DeltaBlueやRichardsは、octane-benchmarkにも含まれているもので、 以下のdart benchmark harnessから試すことができます。
https://github.com/dart-lang/benchmark_harness
Dart VMは、上記にあげたいくつかのベンチマークで、V8よりも高速に動作するようです。
とはいえ、上記にあげた大部分はマクロベンチマークで、部分的な比較でしかないよう思います。
中規模のベンチマークであるoctaneに関しても、上記にあげた2つ以外は、V8のほうが速いと予想します。
現在のV8とDart VMを比較すると、文字列や乱数を使用するベンチマークは、V8のほうが高速なはずです。

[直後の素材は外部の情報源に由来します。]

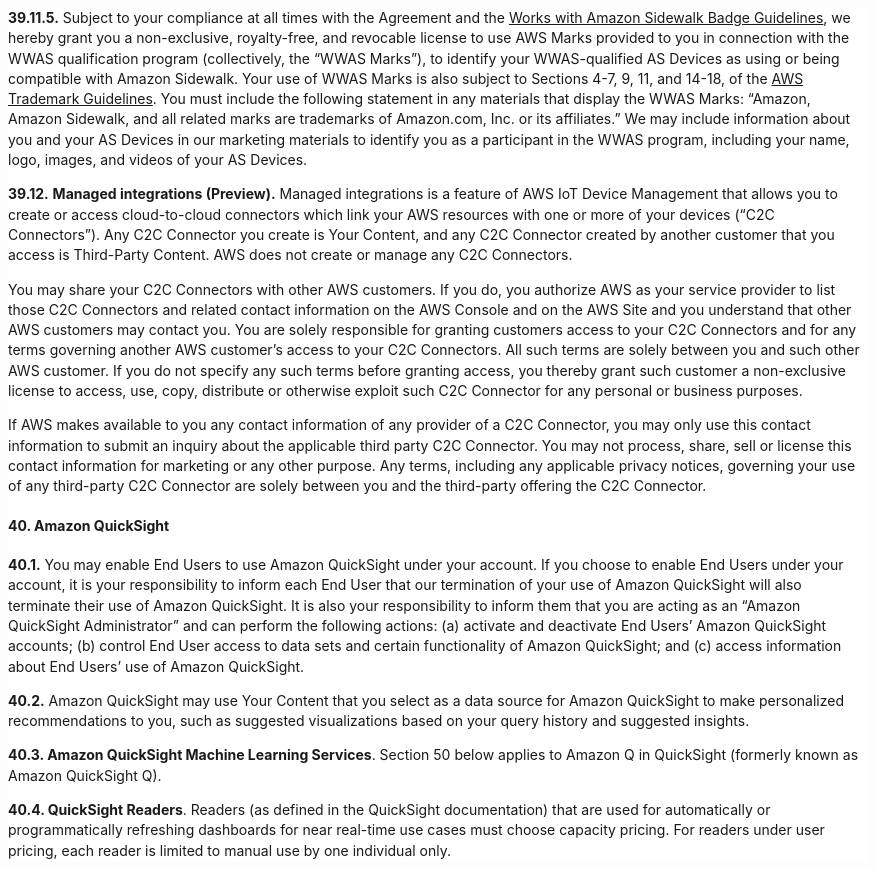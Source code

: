 **39.11.5.** Subject to your compliance at all times with the Agreement and the [Works with Amazon Sidewalk Badge Guidelines](https://docs.sidewalk.amazon/sidewalk-terms-and-agreements/wwas-badge-guidelines.html), we hereby grant you a non-exclusive, royalty-free, and revocable license to use AWS Marks provided to you in connection with the WWAS qualification program (collectively, the “WWAS Marks”), to identify your WWAS-qualified AS Devices as using or being compatible with Amazon Sidewalk. Your use of WWAS Marks is also subject to Sections 4-7, 9, 11, and 14-18, of the [AWS Trademark Guidelines](https://aws.amazon.com/trademark-guidelines/). You must include the following statement in any materials that display the WWAS Marks: “Amazon, Amazon Sidewalk, and all related marks are trademarks of Amazon.com, Inc. or its affiliates.” We may include information about you and your AS Devices in our marketing materials to identify you as a participant in the WWAS program, including your name, logo, images, and videos of your AS Devices.

**39.12.** **Managed integrations (Preview).** Managed integrations is a feature of AWS IoT Device Management that allows you to create or access cloud-to-cloud connectors which link your AWS resources with one or more of your devices (“C2C Connectors”). Any C2C Connector you create is Your Content, and any C2C Connector created by another customer that you access is Third-Party Content. AWS does not create or manage any C2C Connectors.

You may share your C2C Connectors with other AWS customers. If you do, you authorize AWS as your service provider to list those C2C Connectors and related contact information on the AWS Console and on the AWS Site and you understand that other AWS customers may contact you. You are solely responsible for granting customers access to your C2C Connectors and for any terms governing another AWS customer’s access to your C2C Connectors. All such terms are solely between you and such other AWS customer. If you do not specify any such terms before granting access, you thereby grant such customer a non-exclusive license to access, use, copy, distribute or otherwise exploit such C2C Connector for any personal or business purposes.

If AWS makes available to you any contact information of any provider of a C2C Connector, you may only use this contact information to submit an inquiry about the applicable third party C2C Connector. You may not process, share, sell or license this contact information for marketing or any other purpose. Any terms, including any applicable privacy notices, governing your use of any third-party C2C Connector are solely between you and the third-party offering the C2C Connector.

#### 40\. Amazon QuickSight

**40.1.** You may enable End Users to use Amazon QuickSight under your account. If you choose to enable End Users under your account, it is your responsibility to inform each End User that our termination of your use of Amazon QuickSight will also terminate their use of Amazon QuickSight. It is also your responsibility to inform them that you are acting as an “Amazon QuickSight Administrator” and can perform the following actions: (a) activate and deactivate End Users’ Amazon QuickSight accounts; (b) control End User access to data sets and certain functionality of Amazon QuickSight; and (c) access information about End Users’ use of Amazon QuickSight.

**40.2.** Amazon QuickSight may use Your Content that you select as a data source for Amazon QuickSight to make personalized recommendations to you, such as suggested visualizations based on your query history and suggested insights.

**40.3. Amazon QuickSight Machine Learning Services**. Section 50 below applies to Amazon Q in QuickSight (formerly known as Amazon QuickSight Q). 

**40.4. QuickSight Readers**. Readers (as defined in the QuickSight documentation) that are used for automatically or programmatically refreshing dashboards for near real-time use cases must choose capacity pricing. For readers under user pricing, each reader is limited to manual use by one individual only.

Dart VMが高速に動作するケースは、Array(主にscalarlist)を使用するものや、 premitive型に落ちやすい要素が多いベンチマークなのかな?と思っています。
VMの匠¶
VMの匠、Lars Bak氏 26年ってすごいと思います。
氏と、最先端のVMチームの経験に学ばせていただこうかなと。。
この資料が詳しいです。
http://www.dartlang.org/slides/2012/09/strangeloop/pushing-the-limits-of-web-browsers-lars-bak.pdf
Dartの言語仕様¶
dartの言語仕様をsmalltalkと比較した紹介資料です。 これがわかりやすい。
http://www.dartlang.org/slides/2012/03/smalltalk-industry-conference/DARTtalk-20120319.pdf
気になるところは、
- not support eval.
性能を優先した妥協点なのだと思います。
- Classes is not first class objects.
関数はfirst class objectです。
そのため、isolateのmessage passingも関数単位で記述します。
Classesをmessage passingできたら便利かもなーと、 isolateを書いていて思うことはありますね。
- mirror based reflection. Fields can’t be added dynamically.
動的に追加できたらjavascript似たりよったりで同じ問題が起こるように思います。
性能を優先した妥協点なのだと思います。
個人的には、 List内包表記、pattern matching、eval、yield、型推論のような機能が欲しいですよね。。
大体はdartが発表された2011/11にdart discussionに突撃して、 そんな機能はないよ -> dart言語設計センスない、、 と言われるところにつながっているのかも。